[PATCH v12 7/7] x86/crash: Add x86 crash hotplug support

Sourabh Jain sourabhjain at linux.ibm.com
Tue Oct 11 21:55:38 PDT 2022


On 08/10/22 01:30, Eric DeVolder wrote:
>
>
> On 10/4/22 04:10, Sourabh Jain wrote:
>>
>> On 30/09/22 21:06, Eric DeVolder wrote:
>>>
>>>
>>> On 9/28/22 11:07, Borislav Petkov wrote:
>>>> On Tue, Sep 13, 2022 at 02:12:31PM -0500, Eric DeVolder wrote:
>>>>> This topic was discussed previously 
>>>>> https://lkml.org/lkml/2022/3/3/372.
>>>>
>>>> Please do not use lkml.org to refer to lkml messages. We have a
>>>> perfectly fine archival system at lore.kernel.org. You simply do
>>>>
>>>> https://lore.kernel.org/r/<Message-ID>
>>>>
>>>> when you want to point to a previous mail.
>>>
>>> ok, thanks for pointing that out to me.
>>>>
>>>>> David points out that terminology is tricky here due to differing 
>>>>> behaviors.
>>>>> And perhaps that is your point in asking for guidance text. It can be
>>>>> complicated
>>>>
>>>> Which means you need an explanation how to use this even more.
>>>>
>>>> And why is CONFIG_CRASH_MAX_MEMORY_RANGES even a Kconfig item and not
>>>> something you discover from the hardware?
>>>
>>> No, is the short answer.
>>>
>>>>
>>>> Your help text talks about System RAM entries in /proc/iomem which 
>>>> means
>>>> that those entries are present somewhere in the kernel and you can 
>>>> read
>>>> them out and do the proper calculations dynamically instead of 
>>>> doing the
>>>> static CONFIG_NR_CPUS_DEFAULT + CONFIG_CRASH_MAX_MEMORY_RANGES thing.
>>>
>>> The intent is to compute the max size buffer needed to contain a 
>>> maximum populated elfcorehdr, which is primarily based on the number 
>>> of CPUs and memory regions. Thus far I (and others involved) have 
>>> not found a kernel method to determine the maximum number of memory 
>>> regions possible (if you are aware of one, please let me know!). 

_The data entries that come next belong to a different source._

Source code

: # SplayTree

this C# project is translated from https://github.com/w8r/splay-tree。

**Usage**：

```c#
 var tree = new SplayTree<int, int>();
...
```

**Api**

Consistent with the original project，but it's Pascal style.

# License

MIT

>>> Thus CONFIG_CRASH_MAX_MEMORY_RANGES was born (rather borrowed from 
>>> kexec-tools).
>>>
>>> So no dynamic computation is possible, yet.
>>>
>>>>
>>>>> , but it all comes down to System RAM entries.
>>>>>
>>>>> I could perhaps offer an overly simplified example such that for 
>>>>> 1GiB block
>>>>> size, for example, the CRASH_MAX_MEMORY_RANGES of 32768 would 
>>>>> allow for 32TiB
>>>>> of memory?
>>>>
>>>> Yes, and stick it somewhere in Documentation/admin-guide/kdump/ and
>>>> refer to it in that help text so that people can find it and read 
>>>> how to
>>>> use your new option.
>>>>
>>> ok
>>>
>>>>> The kbuf.bufsz value is obtained via a call to 
>>>>> prepare_elf_headers(); I can
>>>>> not initialize it at its declaration.
>>>>
>>>> Sorry, I meant this:
>>>>
>>>> diff --git a/arch/x86/kernel/crash.c b/arch/x86/kernel/crash.c
>>>> index 8fc7d678ac72..ee6fd9f1b2b9 100644
>>>> --- a/arch/x86/kernel/crash.c
>>>> +++ b/arch/x86/kernel/crash.c
>>>> @@ -395,8 +395,9 @@ int crash_load_segments(struct kimage *image)
>>>>       if (ret)
>>>>           return ret;
>>>>   -    image->elf_headers = kbuf.buffer;
>>>> -    image->elf_headers_sz = kbuf.bufsz;
>>>> +    image->elf_headers    = kbuf.buffer;
>>>> +    image->elf_headers_sz    = kbuf.bufsz;
>>>> +    kbuf.memsz        = kbuf.bufsz;
>>>>     #if defined(CONFIG_HOTPLUG_CPU) || defined(CONFIG_MEMORY_HOTPLUG)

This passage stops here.